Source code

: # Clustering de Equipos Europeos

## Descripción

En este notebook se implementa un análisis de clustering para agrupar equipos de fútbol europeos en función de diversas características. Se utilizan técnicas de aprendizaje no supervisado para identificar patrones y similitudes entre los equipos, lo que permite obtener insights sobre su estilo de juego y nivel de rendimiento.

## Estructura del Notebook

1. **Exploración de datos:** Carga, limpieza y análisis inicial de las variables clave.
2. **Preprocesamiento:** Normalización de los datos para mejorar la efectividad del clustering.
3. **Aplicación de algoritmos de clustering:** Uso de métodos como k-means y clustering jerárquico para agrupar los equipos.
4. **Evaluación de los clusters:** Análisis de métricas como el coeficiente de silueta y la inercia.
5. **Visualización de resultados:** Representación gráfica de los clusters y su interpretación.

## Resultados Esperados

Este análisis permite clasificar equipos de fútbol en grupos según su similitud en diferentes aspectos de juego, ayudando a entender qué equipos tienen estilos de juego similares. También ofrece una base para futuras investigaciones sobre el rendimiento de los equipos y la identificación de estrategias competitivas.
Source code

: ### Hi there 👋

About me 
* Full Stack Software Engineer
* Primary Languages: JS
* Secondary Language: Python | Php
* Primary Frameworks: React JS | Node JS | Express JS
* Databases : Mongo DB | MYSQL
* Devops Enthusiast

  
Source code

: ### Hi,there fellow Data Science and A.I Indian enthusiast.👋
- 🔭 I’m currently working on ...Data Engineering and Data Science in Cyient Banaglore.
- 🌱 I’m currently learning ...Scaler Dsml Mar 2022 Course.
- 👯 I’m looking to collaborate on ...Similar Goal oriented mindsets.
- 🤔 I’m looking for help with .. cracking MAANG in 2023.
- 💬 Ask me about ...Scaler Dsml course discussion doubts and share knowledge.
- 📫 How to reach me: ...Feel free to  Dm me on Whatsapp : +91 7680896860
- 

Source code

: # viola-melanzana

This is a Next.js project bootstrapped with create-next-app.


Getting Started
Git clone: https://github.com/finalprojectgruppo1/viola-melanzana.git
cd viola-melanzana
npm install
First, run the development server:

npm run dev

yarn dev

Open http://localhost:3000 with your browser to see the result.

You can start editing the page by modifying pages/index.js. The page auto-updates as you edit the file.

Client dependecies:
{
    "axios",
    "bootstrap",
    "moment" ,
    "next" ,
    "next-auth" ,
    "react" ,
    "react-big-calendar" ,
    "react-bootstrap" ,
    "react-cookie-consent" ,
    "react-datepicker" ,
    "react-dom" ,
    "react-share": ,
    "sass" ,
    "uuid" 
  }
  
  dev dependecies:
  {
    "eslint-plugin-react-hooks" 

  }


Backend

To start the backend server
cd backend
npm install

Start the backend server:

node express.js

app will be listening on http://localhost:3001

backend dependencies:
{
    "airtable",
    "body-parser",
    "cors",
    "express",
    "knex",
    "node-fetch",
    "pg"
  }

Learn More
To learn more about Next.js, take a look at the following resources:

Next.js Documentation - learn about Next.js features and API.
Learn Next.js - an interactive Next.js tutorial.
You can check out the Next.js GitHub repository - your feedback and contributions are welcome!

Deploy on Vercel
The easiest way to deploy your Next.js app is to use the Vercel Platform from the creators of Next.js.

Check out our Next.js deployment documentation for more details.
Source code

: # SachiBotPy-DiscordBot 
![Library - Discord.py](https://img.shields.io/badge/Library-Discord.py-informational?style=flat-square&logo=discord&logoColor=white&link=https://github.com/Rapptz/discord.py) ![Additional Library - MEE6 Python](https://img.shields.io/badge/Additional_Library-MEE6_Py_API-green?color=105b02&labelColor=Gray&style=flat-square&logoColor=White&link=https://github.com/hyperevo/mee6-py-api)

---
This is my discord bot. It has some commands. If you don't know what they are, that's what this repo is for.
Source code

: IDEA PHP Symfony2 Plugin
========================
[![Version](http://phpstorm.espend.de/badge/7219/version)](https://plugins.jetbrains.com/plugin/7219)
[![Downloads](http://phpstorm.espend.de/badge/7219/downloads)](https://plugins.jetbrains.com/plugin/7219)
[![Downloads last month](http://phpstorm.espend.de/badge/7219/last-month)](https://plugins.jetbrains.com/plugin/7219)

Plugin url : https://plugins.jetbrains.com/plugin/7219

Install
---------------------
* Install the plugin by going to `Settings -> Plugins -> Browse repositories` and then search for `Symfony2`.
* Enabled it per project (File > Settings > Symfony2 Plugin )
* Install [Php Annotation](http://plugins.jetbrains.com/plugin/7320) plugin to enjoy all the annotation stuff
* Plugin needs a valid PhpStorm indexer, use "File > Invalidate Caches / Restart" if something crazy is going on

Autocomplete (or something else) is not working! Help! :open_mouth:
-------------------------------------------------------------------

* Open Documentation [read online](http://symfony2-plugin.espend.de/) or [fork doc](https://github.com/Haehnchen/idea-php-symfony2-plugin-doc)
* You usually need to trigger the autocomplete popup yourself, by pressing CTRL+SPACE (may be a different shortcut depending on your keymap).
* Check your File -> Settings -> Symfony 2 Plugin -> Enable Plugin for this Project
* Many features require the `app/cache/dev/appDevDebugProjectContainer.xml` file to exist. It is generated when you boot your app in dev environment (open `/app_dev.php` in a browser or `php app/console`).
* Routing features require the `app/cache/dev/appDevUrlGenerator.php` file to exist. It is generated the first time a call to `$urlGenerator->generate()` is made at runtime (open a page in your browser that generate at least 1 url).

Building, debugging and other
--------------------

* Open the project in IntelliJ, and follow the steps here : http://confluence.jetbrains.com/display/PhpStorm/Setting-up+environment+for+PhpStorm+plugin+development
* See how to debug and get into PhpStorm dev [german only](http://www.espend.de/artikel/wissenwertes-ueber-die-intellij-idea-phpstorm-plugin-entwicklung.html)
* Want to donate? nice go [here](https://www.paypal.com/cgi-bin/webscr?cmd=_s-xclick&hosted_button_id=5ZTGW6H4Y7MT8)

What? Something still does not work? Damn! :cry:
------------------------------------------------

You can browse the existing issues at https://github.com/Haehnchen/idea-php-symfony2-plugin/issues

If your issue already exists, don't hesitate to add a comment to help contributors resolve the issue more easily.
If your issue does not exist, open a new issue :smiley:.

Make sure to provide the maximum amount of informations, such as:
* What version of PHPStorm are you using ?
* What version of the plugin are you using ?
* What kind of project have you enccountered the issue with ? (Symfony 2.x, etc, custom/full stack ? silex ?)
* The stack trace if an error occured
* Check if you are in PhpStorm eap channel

────────────────────────────────────────

__Assignment__
From the records above, extract every entry verbatim.

__Exercise output__
Source code

: # Clustering de Equipos Europeos

## Descripción

En este notebook se implementa un análisis de clustering para agrupar equipos de fútbol europeos en función de diversas características. Se utilizan técnicas de aprendizaje no supervisado para identificar patrones y similitudes entre los equipos, lo que permite obtener insights sobre su estilo de juego y nivel de rendimiento.

## Estructura del Notebook

1. **Exploración de datos:** Carga, limpieza y análisis inicial de las variables clave.
2. **Preprocesamiento:** Normalización de los datos para mejorar la efectividad del clustering.
3. **Aplicación de algoritmos de clustering:** Uso de métodos como k-means y clustering jerárquico para agrupar los equipos.
4. **Evaluación de los clusters:** Análisis de métricas como el coeficiente de silueta y la inercia.
5. **Visualización de resultados:** Representación gráfica de los clusters y su interpretación.

## Resultados Esperados

Este análisis permite clasificar equipos de fútbol en grupos según su similitud en diferentes aspectos de juego, ayudando a entender qué equipos tienen estilos de juego similares. También ofrece una base para futuras investigaciones sobre el rendimiento de los equipos y la identificación de estrategias competitivas.
Source code

: ### Hi there 👋

About me 
* Full Stack Software Engineer
* Primary Languages: JS
* Secondary Language: Python | Php
* Primary Frameworks: React JS | Node JS | Express JS
* Databases : Mongo DB | MYSQL
* Devops Enthusiast

  
Source code

: ### Hi,there fellow Data Science and A.I Indian enthusiast.👋
- 🔭 I’m currently working on ...Data Engineering and Data Science in Cyient Banaglore.
- 🌱 I’m currently learning ...Scaler Dsml Mar 2022 Course.
- 👯 I’m looking to collaborate on ...Similar Goal oriented mindsets.
- 🤔 I’m looking for help with .. cracking MAANG in 2023.
- 💬 Ask me about ...Scaler Dsml course discussion doubts and share knowledge.
- 📫 How to reach me: ...Feel free to  Dm me on Whatsapp : +91 7680896860
- 

Source code

: # viola-melanzana

This is a Next.js project bootstrapped with create-next-app.


Getting Started
Git clone: https://github.com/finalprojectgruppo1/viola-melanzana.git
cd viola-melanzana
npm install
First, run the development server:

npm run dev

yarn dev

Open http://localhost:3000 with your browser to see the result.

You can start editing the page by modifying pages/index.js. The page auto-updates as you edit the file.

Client dependecies:
{
    "axios",
    "bootstrap",
    "moment" ,
    "next" ,
    "next-auth" ,
    "react" ,
    "react-big-calendar" ,
    "react-bootstrap" ,
    "react-cookie-consent" ,
    "react-datepicker" ,
    "react-dom" ,
    "react-share": ,
    "sass" ,
    "uuid" 
  }
  
  dev dependecies:
  {
    "eslint-plugin-react-hooks" 

  }


Backend

To start the backend server
cd backend
npm install

Start the backend server:

node express.js

app will be listening on http://localhost:3001

backend dependencies:
{
    "airtable",
    "body-parser",
    "cors",
    "express",
    "knex",
    "node-fetch",
    "pg"
  }

Learn More
To learn more about Next.js, take a look at the following resources:

Next.js Documentation - learn about Next.js features and API.
Learn Next.js - an interactive Next.js tutorial.
You can check out the Next.js GitHub repository - your feedback and contributions are welcome!

Deploy on Vercel
The easiest way to deploy your Next.js app is to use the Vercel Platform from the creators of Next.js.

Check out our Next.js deployment documentation for more details.
Source code

: # SachiBotPy-DiscordBot 
![Library - Discord.py](https://img.shields.io/badge/Library-Discord.py-informational?style=flat-square&logo=discord&logoColor=white&link=https://github.com/Rapptz/discord.py) ![Additional Library - MEE6 Python](https://img.shields.io/badge/Additional_Library-MEE6_Py_API-green?color=105b02&labelColor=Gray&style=flat-square&logoColor=White&link=https://github.com/hyperevo/mee6-py-api)

---
This is my discord bot. It has some commands. If you don't know what they are, that's what this repo is for.
Source code

: IDEA PHP Symfony2 Plugin
========================
[![Version](http://phpstorm.espend.de/badge/7219/version)](https://plugins.jetbrains.com/plugin/7219)
[![Downloads](http://phpstorm.espend.de/badge/7219/downloads)](https://plugins.jetbrains.com/plugin/7219)
[![Downloads last month](http://phpstorm.espend.de/badge/7219/last-month)](https://plugins.jetbrains.com/plugin/7219)

Plugin url : https://plugins.jetbrains.com/plugin/7219

Install
---------------------
* Install the plugin by going to `Settings -> Plugins -> Browse repositories` and then search for `Symfony2`.
* Enabled it per project (File > Settings > Symfony2 Plugin )
* Install [Php Annotation](http://plugins.jetbrains.com/plugin/7320) plugin to enjoy all the annotation stuff
* Plugin needs a valid PhpStorm indexer, use "File > Invalidate Caches / Restart" if something crazy is going on

Autocomplete (or something else) is not working! Help! :open_mouth:
-------------------------------------------------------------------

* Open Documentation [read online](http://symfony2-plugin.espend.de/) or [fork doc](https://github.com/Haehnchen/idea-php-symfony2-plugin-doc)
* You usually need to trigger the autocomplete popup yourself, by pressing CTRL+SPACE (may be a different shortcut depending on your keymap).
* Check your File -> Settings -> Symfony 2 Plugin -> Enable Plugin for this Project
* Many features require the `app/cache/dev/appDevDebugProjectContainer.xml` file to exist. It is generated when you boot your app in dev environment (open `/app_dev.php` in a browser or `php app/console`).
* Routing features require the `app/cache/dev/appDevUrlGenerator.php` file to exist. It is generated the first time a call to `$urlGenerator->generate()` is made at runtime (open a page in your browser that generate at least 1 url).

Building, debugging and other
--------------------

* Open the project in IntelliJ, and follow the steps here : http://confluence.jetbrains.com/display/PhpStorm/Setting-up+environment+for+PhpStorm+plugin+development
* See how to debug and get into PhpStorm dev [german only](http://www.espend.de/artikel/wissenwertes-ueber-die-intellij-idea-phpstorm-plugin-entwicklung.html)
* Want to donate? nice go [here](https://www.paypal.com/cgi-bin/webscr?cmd=_s-xclick&hosted_button_id=5ZTGW6H4Y7MT8)

What? Something still does not work? Damn! :cry:
------------------------------------------------

You can browse the existing issues at https://github.com/Haehnchen/idea-php-symfony2-plugin/issues

If your issue already exists, don't hesitate to add a comment to help contributors resolve the issue more easily.
If your issue does not exist, open a new issue :smiley:.

Make sure to provide the maximum amount of informations, such as:
* What version of PHPStorm are you using ?
* What version of the plugin are you using ?
* What kind of project have you enccountered the issue with ? (Symfony 2.x, etc, custom/full stack ? silex ?)
* The stack trace if an error occured
* Check if you are in PhpStorm eap channel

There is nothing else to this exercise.